**REQUIRED WORK**
If a line in the records below contains the word "Initial", copy it.

○ ○ ○ ○ ○ ○ ○

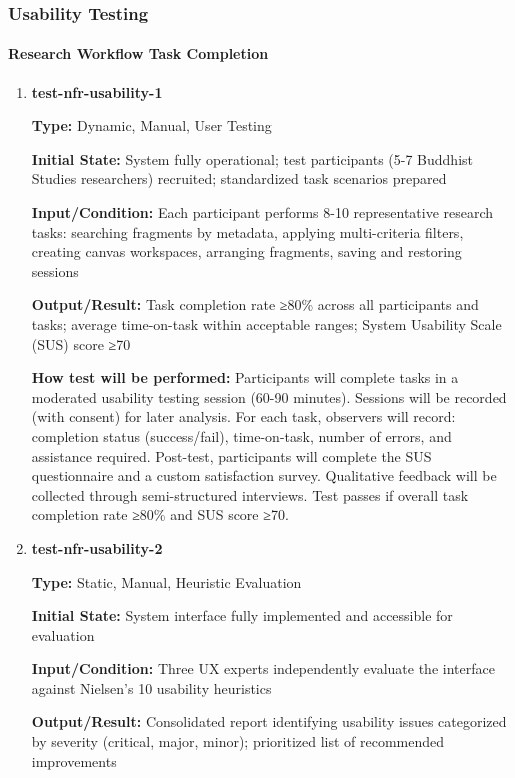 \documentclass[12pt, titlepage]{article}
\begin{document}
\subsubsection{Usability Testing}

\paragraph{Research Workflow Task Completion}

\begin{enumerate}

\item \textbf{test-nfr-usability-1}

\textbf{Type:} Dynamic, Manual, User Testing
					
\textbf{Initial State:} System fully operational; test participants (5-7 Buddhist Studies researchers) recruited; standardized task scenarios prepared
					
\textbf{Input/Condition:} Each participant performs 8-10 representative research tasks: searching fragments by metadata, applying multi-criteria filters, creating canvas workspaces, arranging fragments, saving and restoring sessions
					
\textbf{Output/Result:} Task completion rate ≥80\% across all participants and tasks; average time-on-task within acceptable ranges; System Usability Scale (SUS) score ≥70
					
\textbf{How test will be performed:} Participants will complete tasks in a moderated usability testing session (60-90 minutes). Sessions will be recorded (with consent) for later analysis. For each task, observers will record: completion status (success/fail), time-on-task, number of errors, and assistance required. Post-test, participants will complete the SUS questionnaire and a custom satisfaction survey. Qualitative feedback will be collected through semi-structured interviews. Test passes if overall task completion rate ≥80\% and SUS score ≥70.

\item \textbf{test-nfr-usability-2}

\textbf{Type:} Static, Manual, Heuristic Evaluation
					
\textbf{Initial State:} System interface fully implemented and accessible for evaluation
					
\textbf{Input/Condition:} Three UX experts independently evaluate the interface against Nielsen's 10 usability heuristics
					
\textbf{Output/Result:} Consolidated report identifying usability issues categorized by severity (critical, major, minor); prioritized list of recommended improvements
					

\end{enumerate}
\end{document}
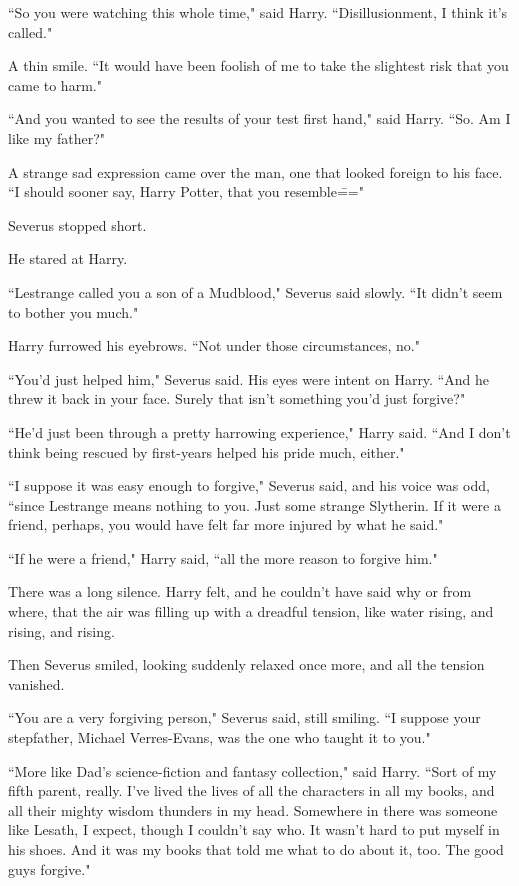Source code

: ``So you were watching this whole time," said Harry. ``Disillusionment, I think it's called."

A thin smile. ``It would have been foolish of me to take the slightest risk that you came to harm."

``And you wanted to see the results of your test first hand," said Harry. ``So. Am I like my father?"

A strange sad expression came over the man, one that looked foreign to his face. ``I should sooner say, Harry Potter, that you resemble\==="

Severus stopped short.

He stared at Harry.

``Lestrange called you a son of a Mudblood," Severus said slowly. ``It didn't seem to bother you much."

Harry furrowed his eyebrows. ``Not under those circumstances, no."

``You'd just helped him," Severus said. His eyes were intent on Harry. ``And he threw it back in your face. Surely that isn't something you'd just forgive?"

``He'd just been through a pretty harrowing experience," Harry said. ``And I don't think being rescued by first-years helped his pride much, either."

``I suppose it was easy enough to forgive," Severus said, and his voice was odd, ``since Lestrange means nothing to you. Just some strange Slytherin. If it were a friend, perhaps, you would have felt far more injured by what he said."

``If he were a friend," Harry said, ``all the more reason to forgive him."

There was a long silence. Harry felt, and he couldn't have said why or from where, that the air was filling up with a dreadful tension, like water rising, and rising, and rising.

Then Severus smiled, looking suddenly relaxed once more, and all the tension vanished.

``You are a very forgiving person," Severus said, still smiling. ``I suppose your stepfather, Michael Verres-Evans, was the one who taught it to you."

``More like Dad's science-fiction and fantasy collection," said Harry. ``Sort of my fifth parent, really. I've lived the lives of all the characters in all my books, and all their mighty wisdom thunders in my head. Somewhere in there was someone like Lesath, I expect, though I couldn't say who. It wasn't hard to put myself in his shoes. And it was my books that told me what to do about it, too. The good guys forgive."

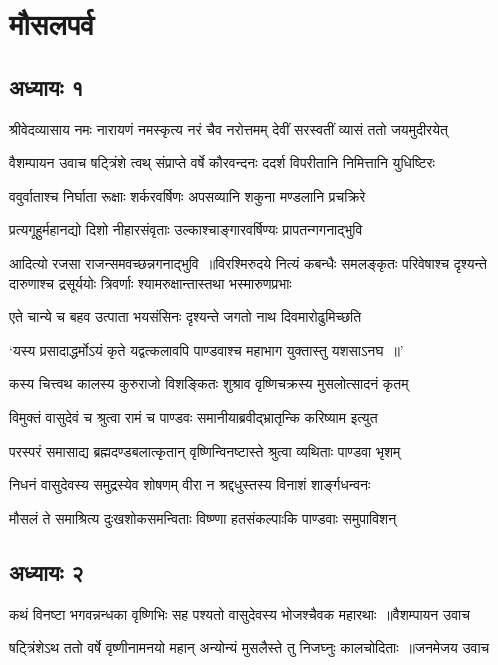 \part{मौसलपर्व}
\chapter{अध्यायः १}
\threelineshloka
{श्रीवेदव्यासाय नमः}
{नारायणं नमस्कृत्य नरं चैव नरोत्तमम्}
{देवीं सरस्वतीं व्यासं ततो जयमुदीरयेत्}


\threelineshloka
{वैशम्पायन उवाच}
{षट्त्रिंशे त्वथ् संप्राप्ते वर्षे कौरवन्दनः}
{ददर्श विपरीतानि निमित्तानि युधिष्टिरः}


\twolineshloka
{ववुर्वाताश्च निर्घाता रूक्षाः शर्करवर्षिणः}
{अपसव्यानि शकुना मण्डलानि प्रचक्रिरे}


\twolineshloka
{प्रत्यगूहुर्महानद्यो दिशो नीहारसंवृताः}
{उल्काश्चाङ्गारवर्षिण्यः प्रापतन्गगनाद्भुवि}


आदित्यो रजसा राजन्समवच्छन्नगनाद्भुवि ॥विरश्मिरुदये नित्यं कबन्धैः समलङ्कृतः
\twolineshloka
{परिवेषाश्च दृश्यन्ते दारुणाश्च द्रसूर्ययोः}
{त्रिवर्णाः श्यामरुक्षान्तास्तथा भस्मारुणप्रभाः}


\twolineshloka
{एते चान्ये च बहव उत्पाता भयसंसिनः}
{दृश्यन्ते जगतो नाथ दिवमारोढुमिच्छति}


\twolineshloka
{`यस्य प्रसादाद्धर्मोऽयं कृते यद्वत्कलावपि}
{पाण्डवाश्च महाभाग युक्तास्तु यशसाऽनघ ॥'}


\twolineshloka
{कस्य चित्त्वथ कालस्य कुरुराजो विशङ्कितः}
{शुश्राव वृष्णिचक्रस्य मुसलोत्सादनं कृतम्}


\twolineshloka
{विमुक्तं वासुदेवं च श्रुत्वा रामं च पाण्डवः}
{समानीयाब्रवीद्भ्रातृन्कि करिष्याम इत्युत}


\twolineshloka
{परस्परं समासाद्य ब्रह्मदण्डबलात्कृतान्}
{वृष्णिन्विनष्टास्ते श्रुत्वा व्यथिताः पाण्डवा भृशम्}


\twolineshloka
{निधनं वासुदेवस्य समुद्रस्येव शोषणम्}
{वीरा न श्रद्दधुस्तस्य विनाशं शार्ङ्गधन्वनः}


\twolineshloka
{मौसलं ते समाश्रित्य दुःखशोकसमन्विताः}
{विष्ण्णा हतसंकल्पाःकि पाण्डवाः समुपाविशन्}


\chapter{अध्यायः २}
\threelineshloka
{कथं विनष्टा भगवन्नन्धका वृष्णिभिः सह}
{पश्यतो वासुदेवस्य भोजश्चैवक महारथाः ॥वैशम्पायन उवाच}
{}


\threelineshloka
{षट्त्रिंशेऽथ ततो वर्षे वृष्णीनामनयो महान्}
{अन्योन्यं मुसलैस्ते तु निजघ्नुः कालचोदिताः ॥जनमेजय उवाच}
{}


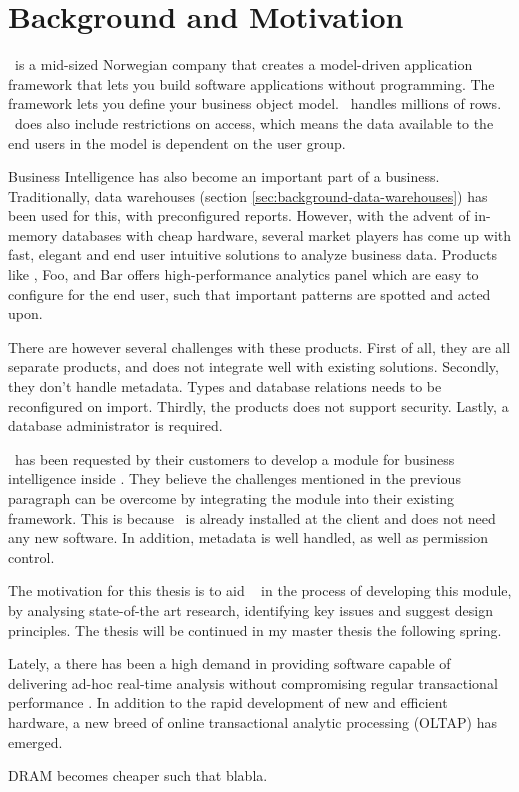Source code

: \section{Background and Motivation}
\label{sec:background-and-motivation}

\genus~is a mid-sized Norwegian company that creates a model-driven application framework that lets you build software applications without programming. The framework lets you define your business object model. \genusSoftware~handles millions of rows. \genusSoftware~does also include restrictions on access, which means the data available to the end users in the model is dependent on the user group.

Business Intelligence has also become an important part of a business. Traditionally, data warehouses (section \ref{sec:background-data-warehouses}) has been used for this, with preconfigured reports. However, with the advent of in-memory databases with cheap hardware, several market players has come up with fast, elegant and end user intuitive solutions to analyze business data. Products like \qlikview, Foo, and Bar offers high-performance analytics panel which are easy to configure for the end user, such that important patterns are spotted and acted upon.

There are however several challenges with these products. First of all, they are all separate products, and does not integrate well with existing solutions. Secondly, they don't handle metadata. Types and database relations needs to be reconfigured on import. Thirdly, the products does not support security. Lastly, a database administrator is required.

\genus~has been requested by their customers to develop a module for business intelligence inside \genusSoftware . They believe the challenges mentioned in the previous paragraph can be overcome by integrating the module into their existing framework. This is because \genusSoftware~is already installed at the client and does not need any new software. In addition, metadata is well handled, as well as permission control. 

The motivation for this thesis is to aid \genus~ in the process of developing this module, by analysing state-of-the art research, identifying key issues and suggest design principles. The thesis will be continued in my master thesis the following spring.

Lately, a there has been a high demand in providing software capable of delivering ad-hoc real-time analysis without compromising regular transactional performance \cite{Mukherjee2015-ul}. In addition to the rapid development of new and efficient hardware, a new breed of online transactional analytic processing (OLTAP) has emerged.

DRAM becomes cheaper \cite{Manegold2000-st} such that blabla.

○ ○ ○ ○ ○ ○ ○

**SOLUTION**
\textbf{Initial State:} System fully operational; test participants (5-7 Buddhist Studies researchers) recruited; standardized task scenarios prepared
\textbf{Initial State:} System interface fully implemented and accessible for evaluation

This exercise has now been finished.